King Caucus is a great monarch, however; it would be a mistake to despise him, and conventions are dear to the American people—at least it would seem so, to judge from their number. Since I have been in America there have been sitting, besides doubtless a hundred others, the names of which I have not noticed, the Philadelphia “Copper Johnson Wigwam,” or assembly of the Presidential party (of which the Radicals say that it is but “the Copperhead organization with a fresh snout”), a dentists’ convention, a phrenological convention, a pomological congress, a school-teachers’ convention, a Fenian convention, an eight-hour convention, an insurance companies’ convention, and a loyal soldiers’ convention. One is tempted to think of the assemblies of ’48 in Paris, and of the caricatures representing the young bloods of the Paris Jockey Club being addressed by their President as “Citoyens Vicomtes,” whereas, when the café waiters met in their congress, it was “Messieurs les Garçons-limonadiers.”

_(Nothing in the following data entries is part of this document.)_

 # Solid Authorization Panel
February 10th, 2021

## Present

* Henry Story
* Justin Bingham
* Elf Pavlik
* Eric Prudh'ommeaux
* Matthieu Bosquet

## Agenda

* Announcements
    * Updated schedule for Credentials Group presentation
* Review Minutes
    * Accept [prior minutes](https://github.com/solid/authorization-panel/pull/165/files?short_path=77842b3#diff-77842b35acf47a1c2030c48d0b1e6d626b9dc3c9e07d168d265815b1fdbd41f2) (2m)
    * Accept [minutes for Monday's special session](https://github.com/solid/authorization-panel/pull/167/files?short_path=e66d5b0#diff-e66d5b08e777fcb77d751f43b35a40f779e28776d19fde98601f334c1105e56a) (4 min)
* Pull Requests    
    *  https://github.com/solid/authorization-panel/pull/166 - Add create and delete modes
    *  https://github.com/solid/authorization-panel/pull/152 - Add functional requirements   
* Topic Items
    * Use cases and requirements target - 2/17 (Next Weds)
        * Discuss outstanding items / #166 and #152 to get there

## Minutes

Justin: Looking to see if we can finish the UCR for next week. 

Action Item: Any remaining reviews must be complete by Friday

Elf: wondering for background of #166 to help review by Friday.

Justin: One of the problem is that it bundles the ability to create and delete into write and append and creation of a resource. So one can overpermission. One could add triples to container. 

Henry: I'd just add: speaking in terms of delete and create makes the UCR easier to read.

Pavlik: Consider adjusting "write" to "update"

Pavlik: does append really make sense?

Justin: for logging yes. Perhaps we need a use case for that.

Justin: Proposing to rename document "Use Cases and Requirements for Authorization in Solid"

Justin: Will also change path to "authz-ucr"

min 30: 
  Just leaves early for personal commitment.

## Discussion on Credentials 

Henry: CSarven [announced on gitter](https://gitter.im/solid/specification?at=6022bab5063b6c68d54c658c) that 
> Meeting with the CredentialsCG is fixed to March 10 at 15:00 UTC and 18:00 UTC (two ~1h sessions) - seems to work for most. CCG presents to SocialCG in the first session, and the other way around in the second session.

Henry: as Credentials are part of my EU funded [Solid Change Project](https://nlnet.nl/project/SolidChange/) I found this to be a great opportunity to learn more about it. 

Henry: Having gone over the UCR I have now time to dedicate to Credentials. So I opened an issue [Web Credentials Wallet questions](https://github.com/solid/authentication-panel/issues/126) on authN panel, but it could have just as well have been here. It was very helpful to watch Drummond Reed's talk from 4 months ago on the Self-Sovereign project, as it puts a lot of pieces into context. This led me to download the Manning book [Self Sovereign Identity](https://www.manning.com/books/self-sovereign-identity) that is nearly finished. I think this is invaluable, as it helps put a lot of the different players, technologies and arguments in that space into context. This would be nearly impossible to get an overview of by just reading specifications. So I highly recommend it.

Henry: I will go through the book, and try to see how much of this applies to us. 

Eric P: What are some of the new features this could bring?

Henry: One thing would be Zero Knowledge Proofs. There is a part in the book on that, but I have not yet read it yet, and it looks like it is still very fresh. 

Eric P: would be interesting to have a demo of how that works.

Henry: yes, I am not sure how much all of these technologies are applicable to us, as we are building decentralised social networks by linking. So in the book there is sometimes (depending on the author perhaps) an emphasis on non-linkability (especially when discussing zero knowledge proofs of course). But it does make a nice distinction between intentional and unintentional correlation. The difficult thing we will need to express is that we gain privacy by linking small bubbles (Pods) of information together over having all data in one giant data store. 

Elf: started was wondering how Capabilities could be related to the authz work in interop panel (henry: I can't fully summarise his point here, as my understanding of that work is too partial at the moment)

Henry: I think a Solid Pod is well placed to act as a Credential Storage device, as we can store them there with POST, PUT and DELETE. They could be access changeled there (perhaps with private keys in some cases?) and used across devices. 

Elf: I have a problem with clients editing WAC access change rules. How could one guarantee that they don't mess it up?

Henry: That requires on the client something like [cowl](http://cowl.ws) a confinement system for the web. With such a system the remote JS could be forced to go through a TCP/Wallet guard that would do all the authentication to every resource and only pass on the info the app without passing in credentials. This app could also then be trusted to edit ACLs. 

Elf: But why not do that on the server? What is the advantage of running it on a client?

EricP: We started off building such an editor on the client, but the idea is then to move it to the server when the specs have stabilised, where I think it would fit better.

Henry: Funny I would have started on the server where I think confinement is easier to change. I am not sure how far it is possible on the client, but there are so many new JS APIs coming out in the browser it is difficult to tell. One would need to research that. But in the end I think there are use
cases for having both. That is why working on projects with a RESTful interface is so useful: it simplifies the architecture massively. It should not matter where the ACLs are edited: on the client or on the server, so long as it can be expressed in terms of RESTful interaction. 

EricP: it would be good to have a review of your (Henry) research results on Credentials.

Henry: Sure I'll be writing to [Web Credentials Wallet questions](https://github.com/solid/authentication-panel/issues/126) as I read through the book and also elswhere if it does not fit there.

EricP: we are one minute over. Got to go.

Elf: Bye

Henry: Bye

The pomological convention was an extremely jovial one, all the horticulturists being whisky-growers themselves, and having a proper wish to compare their own with their neighbors’ “Bourbon” or “old Rye.” Caucuses (or cauci: which is it?) of this kind suggest a derivation of this name for what many consider a low American proceeding, from an equally low Latin word of similar sound and spelling. In spite of the phrase “a dry caucus” being not unknown in the temperance State of Maine, many might be inclined to think that caucuses, if not exactly vessels of grace, were decidedly “drinking vessels;” but Americans tell you that the word is derived from the phrase a “caulker‘s meeting,” caulkers being peculiarly given to noise.
The cry against conventions is only a branch of that against “politicians,” which is continually being raised by the adherents of the side which happens at the moment to be the weaker, and which evidently helps to create the evils against which its authors are protesting. It is now the New York Democrats who tell such stories as that of the Columbia District census-taker going to the Washington house of a wealthy Boston man to find out his religious tenets. The door was opened by a black boy, to whom the white man began: “What‘s your name?” “Sambo, sah, am my Christian name.” “Wall, Sambo, is your master a Christian?” To which Sambo‘s indignant answer was: “No, sah! Mass member ob Congress, sah!” When the Democrats were in power, it was the Republicans of Boston and the Cambridge professors who threw out sly hints, and violent invectives too, against the whole tribe of “politicians.” Such unreasoning outcries are to be met only by bare facts; but were a jury of readers of the debates in Parliament and in Congress to be impaneled to decide whether political immorality were not more rife in England than in America, I should, for my part, look forward with anxiety to the result.
The organization of the Republican party is hugely powerful; it has its branches in every township and district in the Union; but it is strong, not in the wiles of crafty plotters, not in the devices of unknown politicians, but in the hearts of the loyal people of the country. If there were nothing else to be said to Englishmen on the state of parties in America, it should be sufficient to point out that, while the “Democracy” claim the Mozart faction of New York and the shoddy aristocracy, the pious New Englanders and their sons in the Northwest are, by a vast majority, Republicans; and no “side issues” should be allowed to disguise the fact that the Democratic is the party of New York, the Republican the party of America.